What to do if you're not saving enough for retirement

You can make changes to your finances to pave the way to a comfortable retirement.

If you’ve recently finished your degree and joined the workforce, you probably have a great deal to figure out about your finances. As you learn about saving, spending and paying off debt, one question you may have is how much to save for retirement. No one will be able to give you an exact figure of how much money you should have for your retirement, but if you feel like you might not be saving enough, here is a quick guide to get you on the right track.

Learn the facts
You may have thought that you were done learning vocabulary words when you finished college. However, knowing some important terms can help pave the way to saving enough for retirement. Study up on IRAs, 401(k) plans, Social Security and pension plans so that you can make a solid plan for contributing more to your retirement plan. You might also want to talk to your parents and other adults about their retirement plans so that you can learn from their actions. Though it may take some time and effort, the more you know about planning for the future, the more likely you are to have a comfortable retirement.

Curb your spending
After being a poor college student for a number of years, you may be tempted to buy all the things you want now that you are making money. But this can lead to financial ruin. Young people are especially prone to racking up credit card debt from making purchases they can’t afford. If this happens to you, your purchases end up costing even more than their ticket prices due to interest. Consequently, the more you pay for your purchases, the less you have to save for retirement. Keep your spending in check and don’t feel like you have to compete with the possessions of your peers. Though you may have to go without now, you are paving the way to a cushy retirement.

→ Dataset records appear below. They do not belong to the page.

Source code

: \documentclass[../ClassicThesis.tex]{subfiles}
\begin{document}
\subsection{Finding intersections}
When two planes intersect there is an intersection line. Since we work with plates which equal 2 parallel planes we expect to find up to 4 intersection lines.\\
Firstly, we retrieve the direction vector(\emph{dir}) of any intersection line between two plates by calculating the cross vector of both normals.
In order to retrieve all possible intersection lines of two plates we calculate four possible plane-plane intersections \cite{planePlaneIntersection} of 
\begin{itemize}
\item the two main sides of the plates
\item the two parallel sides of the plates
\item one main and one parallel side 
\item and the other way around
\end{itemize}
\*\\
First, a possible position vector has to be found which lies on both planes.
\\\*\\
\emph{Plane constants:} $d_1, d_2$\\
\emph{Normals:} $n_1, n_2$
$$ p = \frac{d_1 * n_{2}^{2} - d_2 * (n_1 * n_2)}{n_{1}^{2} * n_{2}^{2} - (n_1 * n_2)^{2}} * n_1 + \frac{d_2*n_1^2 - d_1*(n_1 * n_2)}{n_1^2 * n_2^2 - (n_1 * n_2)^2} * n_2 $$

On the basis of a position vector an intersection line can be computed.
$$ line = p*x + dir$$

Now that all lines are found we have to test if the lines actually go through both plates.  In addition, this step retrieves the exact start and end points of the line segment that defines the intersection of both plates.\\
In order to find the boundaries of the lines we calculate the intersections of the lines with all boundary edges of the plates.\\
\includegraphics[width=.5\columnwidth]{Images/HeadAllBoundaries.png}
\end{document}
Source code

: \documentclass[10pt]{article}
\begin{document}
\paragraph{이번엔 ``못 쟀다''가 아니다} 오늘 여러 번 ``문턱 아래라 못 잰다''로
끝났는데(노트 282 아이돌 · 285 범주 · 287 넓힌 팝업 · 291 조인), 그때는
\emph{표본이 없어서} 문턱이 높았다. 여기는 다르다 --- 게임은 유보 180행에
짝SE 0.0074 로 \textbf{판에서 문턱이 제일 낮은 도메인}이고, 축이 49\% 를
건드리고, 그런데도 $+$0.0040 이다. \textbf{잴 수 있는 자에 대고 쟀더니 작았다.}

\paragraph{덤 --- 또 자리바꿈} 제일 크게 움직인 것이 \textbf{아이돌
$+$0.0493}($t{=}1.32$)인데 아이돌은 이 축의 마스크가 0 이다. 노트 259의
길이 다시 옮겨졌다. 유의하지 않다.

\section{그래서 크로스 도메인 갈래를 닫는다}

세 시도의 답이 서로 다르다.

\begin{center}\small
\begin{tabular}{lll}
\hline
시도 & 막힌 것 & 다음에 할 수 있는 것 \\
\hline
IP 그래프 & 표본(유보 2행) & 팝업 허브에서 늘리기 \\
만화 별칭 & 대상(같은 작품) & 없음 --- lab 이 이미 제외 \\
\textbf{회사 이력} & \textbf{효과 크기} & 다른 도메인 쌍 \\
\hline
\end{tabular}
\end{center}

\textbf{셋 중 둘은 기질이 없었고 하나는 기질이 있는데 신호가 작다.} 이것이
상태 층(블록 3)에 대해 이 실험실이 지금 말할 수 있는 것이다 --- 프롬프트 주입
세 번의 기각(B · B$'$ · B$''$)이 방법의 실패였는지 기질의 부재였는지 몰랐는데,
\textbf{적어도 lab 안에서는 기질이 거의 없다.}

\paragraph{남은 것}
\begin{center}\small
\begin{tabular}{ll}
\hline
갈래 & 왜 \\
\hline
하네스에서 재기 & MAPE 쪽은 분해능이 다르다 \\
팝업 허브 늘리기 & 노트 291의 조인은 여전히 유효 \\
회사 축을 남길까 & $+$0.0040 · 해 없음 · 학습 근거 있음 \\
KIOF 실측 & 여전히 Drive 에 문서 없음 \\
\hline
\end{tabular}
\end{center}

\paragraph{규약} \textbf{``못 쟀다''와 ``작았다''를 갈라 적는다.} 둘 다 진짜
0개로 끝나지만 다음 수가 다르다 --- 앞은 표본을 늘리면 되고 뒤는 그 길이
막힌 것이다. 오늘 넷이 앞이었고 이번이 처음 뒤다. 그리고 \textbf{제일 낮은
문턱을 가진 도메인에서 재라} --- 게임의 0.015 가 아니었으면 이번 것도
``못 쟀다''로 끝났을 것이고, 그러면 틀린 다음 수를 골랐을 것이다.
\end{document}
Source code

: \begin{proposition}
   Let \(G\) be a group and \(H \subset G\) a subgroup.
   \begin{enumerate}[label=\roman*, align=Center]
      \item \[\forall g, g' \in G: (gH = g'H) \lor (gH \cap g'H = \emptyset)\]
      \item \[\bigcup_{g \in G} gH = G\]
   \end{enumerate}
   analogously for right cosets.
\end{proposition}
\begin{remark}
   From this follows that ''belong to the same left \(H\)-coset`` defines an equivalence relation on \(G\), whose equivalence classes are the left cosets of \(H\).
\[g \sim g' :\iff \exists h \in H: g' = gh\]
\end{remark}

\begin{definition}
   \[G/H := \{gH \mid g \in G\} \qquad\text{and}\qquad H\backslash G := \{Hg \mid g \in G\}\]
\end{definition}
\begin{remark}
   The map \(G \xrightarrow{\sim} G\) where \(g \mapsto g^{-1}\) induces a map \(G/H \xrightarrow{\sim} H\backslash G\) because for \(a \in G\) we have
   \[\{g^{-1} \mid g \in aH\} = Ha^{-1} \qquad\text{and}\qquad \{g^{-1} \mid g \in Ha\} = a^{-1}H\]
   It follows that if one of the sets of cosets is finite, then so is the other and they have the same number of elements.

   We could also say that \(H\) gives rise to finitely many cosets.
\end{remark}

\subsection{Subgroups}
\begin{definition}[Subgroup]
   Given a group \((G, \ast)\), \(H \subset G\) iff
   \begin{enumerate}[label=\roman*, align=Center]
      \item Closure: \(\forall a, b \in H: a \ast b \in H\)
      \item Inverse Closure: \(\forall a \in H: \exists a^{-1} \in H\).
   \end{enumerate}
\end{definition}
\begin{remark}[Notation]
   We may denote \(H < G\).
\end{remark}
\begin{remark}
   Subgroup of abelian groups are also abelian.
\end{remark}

Make a plan and stick to it
One of the best things you can do to boost your retirement savings is to have a certain percentage of your income automatically drafted from your paycheck. That way, you won’t be tempted to spend the money. Automatic deductions can be set up to go straight into your 401(k) or into another type of savings account. For a 401(k), find out if your employer matches your contributions. If you are having a hard time coming up with a reasonable budget that allows you to pay all of your bills while saving for retirement, you might want to talk to a representative of your bank or a financial planner to get some tips on managing your finances.